(What the task asks): Go through the records below and report each line with "variables" in it.

(Input material):
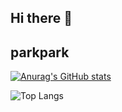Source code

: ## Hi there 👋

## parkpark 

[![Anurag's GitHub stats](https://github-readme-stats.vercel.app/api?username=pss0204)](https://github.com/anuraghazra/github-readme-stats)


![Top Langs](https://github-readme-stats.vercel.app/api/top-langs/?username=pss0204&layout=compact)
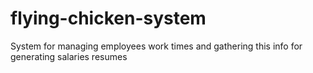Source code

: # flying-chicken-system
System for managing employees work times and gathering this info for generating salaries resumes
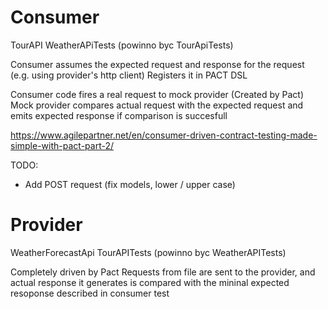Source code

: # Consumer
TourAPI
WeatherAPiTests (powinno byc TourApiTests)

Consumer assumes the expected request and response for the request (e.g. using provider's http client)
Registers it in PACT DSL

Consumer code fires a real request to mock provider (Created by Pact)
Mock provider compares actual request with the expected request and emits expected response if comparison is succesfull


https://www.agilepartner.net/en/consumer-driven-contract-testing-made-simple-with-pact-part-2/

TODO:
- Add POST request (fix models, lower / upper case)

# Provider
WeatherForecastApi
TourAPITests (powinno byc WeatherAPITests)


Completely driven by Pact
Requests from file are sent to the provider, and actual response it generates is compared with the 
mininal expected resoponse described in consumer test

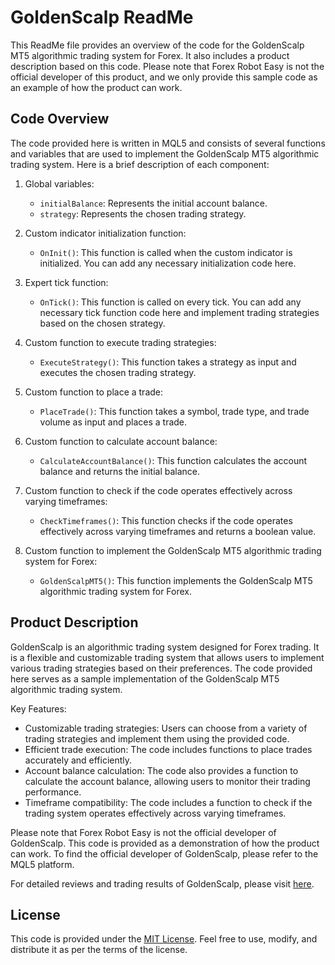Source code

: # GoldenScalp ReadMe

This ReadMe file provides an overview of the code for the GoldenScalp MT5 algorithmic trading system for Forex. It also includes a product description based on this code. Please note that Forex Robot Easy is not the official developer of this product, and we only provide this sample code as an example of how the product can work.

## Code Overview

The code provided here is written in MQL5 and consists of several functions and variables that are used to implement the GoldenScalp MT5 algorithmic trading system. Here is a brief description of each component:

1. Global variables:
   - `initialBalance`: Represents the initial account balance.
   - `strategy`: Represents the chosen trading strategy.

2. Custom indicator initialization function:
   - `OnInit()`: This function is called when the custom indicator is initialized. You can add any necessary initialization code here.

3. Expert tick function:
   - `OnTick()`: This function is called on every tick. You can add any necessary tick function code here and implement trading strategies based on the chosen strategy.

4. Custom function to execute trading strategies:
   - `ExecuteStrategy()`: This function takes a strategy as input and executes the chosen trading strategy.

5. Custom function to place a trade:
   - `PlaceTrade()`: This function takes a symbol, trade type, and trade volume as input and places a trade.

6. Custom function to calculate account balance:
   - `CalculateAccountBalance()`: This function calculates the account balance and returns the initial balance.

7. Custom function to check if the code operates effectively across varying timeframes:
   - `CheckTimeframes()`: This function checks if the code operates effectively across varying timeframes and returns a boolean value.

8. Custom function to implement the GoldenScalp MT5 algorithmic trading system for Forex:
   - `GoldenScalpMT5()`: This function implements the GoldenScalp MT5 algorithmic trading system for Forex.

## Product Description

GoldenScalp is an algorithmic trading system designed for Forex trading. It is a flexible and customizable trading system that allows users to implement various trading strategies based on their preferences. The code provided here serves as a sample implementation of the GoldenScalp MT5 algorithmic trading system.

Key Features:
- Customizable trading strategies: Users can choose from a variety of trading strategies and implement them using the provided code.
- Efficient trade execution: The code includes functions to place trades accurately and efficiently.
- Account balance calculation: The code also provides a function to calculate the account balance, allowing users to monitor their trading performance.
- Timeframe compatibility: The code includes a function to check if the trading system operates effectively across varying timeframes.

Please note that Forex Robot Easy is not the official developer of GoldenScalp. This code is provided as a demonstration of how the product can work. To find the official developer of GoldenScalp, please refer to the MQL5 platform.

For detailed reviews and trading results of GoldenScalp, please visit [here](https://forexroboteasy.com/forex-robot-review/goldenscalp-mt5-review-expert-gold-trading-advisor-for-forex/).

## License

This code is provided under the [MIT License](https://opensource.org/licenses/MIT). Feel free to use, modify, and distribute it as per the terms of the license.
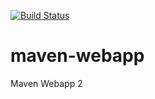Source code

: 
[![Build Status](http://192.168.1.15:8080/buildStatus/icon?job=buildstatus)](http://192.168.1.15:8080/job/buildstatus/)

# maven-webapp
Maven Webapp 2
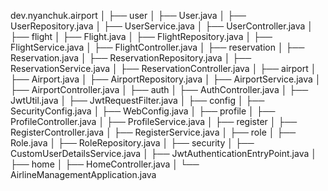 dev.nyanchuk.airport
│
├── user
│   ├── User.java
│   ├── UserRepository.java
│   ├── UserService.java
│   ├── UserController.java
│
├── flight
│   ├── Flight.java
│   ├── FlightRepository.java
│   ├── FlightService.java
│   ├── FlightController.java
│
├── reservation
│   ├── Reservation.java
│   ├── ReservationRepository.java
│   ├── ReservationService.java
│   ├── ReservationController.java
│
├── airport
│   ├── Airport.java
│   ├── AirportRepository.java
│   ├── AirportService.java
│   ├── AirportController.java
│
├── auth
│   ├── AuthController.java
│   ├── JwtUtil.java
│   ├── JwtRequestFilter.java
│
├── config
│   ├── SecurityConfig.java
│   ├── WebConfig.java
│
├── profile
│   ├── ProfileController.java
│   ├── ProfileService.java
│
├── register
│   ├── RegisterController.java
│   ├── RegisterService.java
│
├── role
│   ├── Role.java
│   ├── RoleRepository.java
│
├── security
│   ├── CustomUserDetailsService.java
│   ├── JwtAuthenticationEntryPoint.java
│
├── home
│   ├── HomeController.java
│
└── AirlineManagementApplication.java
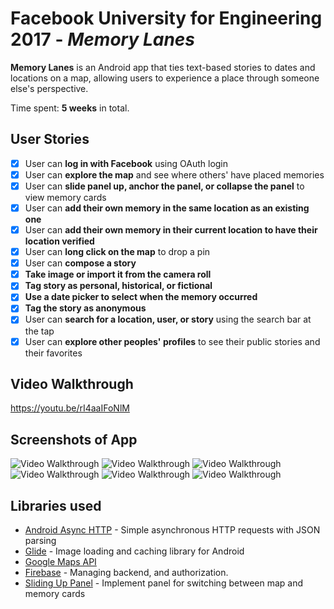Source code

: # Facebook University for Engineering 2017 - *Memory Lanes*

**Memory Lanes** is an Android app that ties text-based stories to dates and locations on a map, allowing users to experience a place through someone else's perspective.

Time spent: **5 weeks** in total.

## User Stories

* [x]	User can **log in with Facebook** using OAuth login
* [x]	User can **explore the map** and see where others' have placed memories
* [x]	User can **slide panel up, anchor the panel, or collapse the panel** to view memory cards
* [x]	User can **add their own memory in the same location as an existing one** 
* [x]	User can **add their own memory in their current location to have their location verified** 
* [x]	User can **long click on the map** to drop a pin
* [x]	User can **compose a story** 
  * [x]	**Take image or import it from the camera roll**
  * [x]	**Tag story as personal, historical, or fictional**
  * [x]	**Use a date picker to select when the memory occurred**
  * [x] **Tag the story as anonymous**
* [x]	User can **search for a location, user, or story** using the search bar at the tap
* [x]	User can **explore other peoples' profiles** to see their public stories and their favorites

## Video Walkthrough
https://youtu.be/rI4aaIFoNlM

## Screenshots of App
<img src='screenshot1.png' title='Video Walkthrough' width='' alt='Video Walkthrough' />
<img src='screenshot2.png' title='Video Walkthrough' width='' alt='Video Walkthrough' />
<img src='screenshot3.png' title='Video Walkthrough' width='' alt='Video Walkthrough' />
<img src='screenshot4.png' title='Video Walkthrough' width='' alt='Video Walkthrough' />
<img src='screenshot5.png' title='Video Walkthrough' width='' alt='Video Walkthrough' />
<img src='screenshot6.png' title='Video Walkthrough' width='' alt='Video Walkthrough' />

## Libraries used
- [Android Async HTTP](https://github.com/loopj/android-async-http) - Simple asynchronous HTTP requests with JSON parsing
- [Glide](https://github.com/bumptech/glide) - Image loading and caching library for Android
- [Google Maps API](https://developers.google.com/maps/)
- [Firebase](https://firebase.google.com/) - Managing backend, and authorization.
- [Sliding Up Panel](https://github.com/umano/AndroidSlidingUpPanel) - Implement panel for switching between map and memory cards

(Exercise result):
The code provided here is written in MQL5 and consists of several functions and variables that are used to implement the GoldenScalp MT5 algorithmic trading system. Here is a brief description of each component:
1. Global variables:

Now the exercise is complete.